Fields gFields = new Fields( "i_item_id" ).applyTypes( String.class );

// cogroup quantityAveragePipe & listPriceAveragePipe on "i_item_id" and "s_state"
Pipe salesReportPipe = new CoGroup( "SalesReportQL", quantityAveragePipe, gFields, listPriceAveragePipe, gFields, SalesReportQLFields );
// strip unnecessary fields from salesReportPipe
salesReportPipe = new Discard( salesReportPipe, junkFields );
// cogroup salesReportPipe & couponAmountAveragePipe on "i_item_id" and "s_state"

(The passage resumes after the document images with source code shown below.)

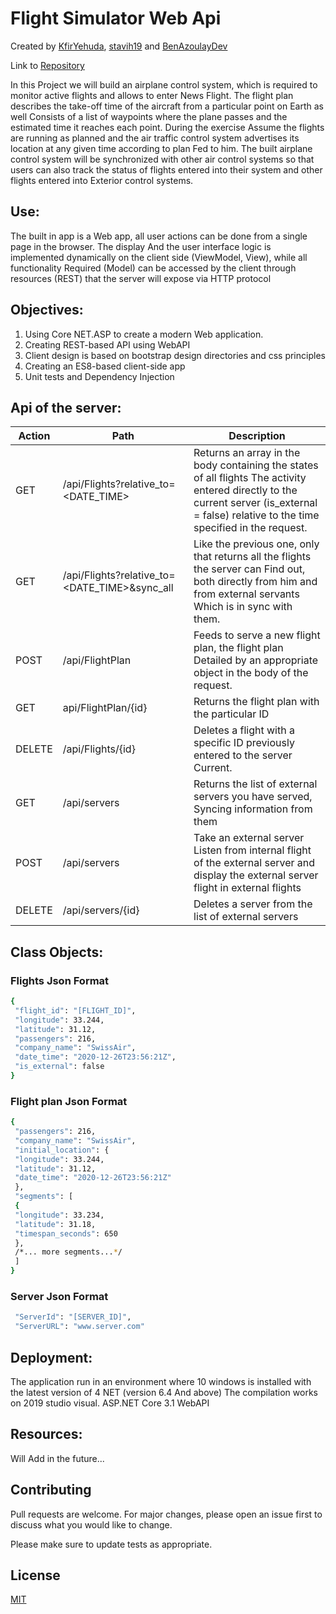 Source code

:# Flight Simulator Web Api

Created by [KfirYehuda](https://github.com/kfiryehuda), [stavih19](https://github.com/stavih19) and
 [BenAzoulayDev](https://github.com/benazoulaydev)

Link to [Repository](https://github.com/benazoulaydev/flightSimulatorWebApi/)

In this Project we will build an airplane control system, which is required to monitor active flights and allows to enter
News Flight. The flight plan describes the take-off time of the aircraft from a particular point on Earth as well
Consists of a list of waypoints where the plane passes and the estimated time it reaches each point. During the exercise
Assume the flights are running as planned and the air traffic control system advertises its location at any given time according to plan
Fed to him. The built airplane control system will be synchronized with other air control systems so that
users can also track the status of flights entered into their system and other flights entered into Exterior control systems.

## Use:

The built in app is a Web app, all user actions can be done from a single page in the browser. The display
And the user interface logic is  implemented dynamically on the client side (ViewModel, View), while all functionality
Required (Model) can be accessed by the client through resources (REST) that the server will expose via HTTP protocol

## Objectives:

1) Using Core NET.ASP to create a modern Web application.
2) Creating REST-based API using WebAPI
3) Client design is based on bootstrap design directories and css principles
4) Creating an ES8-based client-side app
5) Unit tests and Dependency Injection


## Api of the server:

| Action | Path | Description |
| ------ | ------ | ------ |
| GET | /api/Flights?relative_to=<DATE_TIME> | Returns an array in the body containing the states of all flights The activity entered directly to the current server (is_external = false) relative to the time specified in the request.| 
| GET | /api/Flights?relative_to=<DATE_TIME>&sync_all | Like the previous one, only that returns all the flights the server can Find out, both directly from him and from external servants Which is in sync with them.| 
| POST  | /api/FlightPlan | Feeds to serve a new flight plan, the flight plan Detailed by an appropriate object in the body of the request.| 
| GET | api/FlightPlan/{id} |  Returns the flight plan with the particular ID | 
| DELETE | /api/Flights/{id} | Deletes a flight with a specific ID previously entered to the server Current.| 
| GET | /api/servers | Returns the list of external servers you have served, Syncing information from them| 
| POST | /api/servers | Take an external server Listen from internal flight of the external server and display the external server flight in external flights| 
| DELETE | /api/servers/{id} | Deletes a server from the list of external servers| 

## Class Objects:

### Flights Json Format

```sh
{
 "flight_id": "[FLIGHT_ID]",
 "longitude": 33.244,
 "latitude": 31.12,
 "passengers": 216,
 "company_name": "SwissAir",
 "date_time": "2020-12-26T23:56:21Z",
 "is_external": false
}
```
### Flight plan Json Format

```sh
{
 "passengers": 216,
 "company_name": "SwissAir",
 "initial_location": {
 "longitude": 33.244,
 "latitude": 31.12,
 "date_time": "2020-12-26T23:56:21Z"
 },
 "segments": [
 {
 "longitude": 33.234,
 "latitude": 31.18,
 "timespan_seconds": 650
 },
 /*... more segments...*/
 ]
}
```

### Server Json Format

```sh
 "ServerId": "[SERVER_ID]",
 "ServerURL": "www.server.com"
```

## Deployment:

The application  run in an environment where 10 windows is installed with the latest version of 4 NET (version 6.4
And above) The compilation works on 2019 studio visual.
ASP.NET Core 3.1 WebAPI

## Resources:

Will Add in the future...


## Contributing
Pull requests are welcome. For major changes, please open an issue first to discuss what you would like to change.

Please make sure to update tests as appropriate.

## License
[MIT](https://choosealicense.com/licenses/mit/)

salesReportPipe = new CoGroup( "SalesReportQLC", salesReportPipe, gFields, couponAmountAveragePipe, gFields, SalesReportQLCFields );
// strip unnecessary fields from salesReportPipe
salesReportPipe = new Discard( salesReportPipe, junkFields );
// cogroup salesReportPipe & salePriceAveragePipe on "i_item_id" and "s_state"
salesReportPipe = new CoGroup( "SalesReport", salesReportPipe, gFields, salePriceAveragePipe, gFields, SalesReportFields );
// strip unnecessary fields from salesReportPipe
salesReportPipe = new Discard( salesReportPipe, junkFields );

Step 8: Connect all flows and complete Cascade

// create, connect (all flows from queryFlows) and complete cascade
CascadeConnector connector = new CascadeConnector();
Cascade cascade = connector.connect( queryFlows.toArray( new Flow[ 0 ] ) );
cascade.complete();

References

cascading-jdbc-redshift - https://github.com/Cascading/cascading-jdbc/tree/3.0/cascading-jdbc-redshift
Sorting using GroupBy and CoGroup - http://docs.cascading.org/cascading/3.0/userguide/ch05-pipe-assemblies.html#_groupby
AWS Command Line Interface - http://aws.amazon.com/cli/

Congratulations, you have now gone through the creation of end-to-end data processing workflows using Cascading and AWS!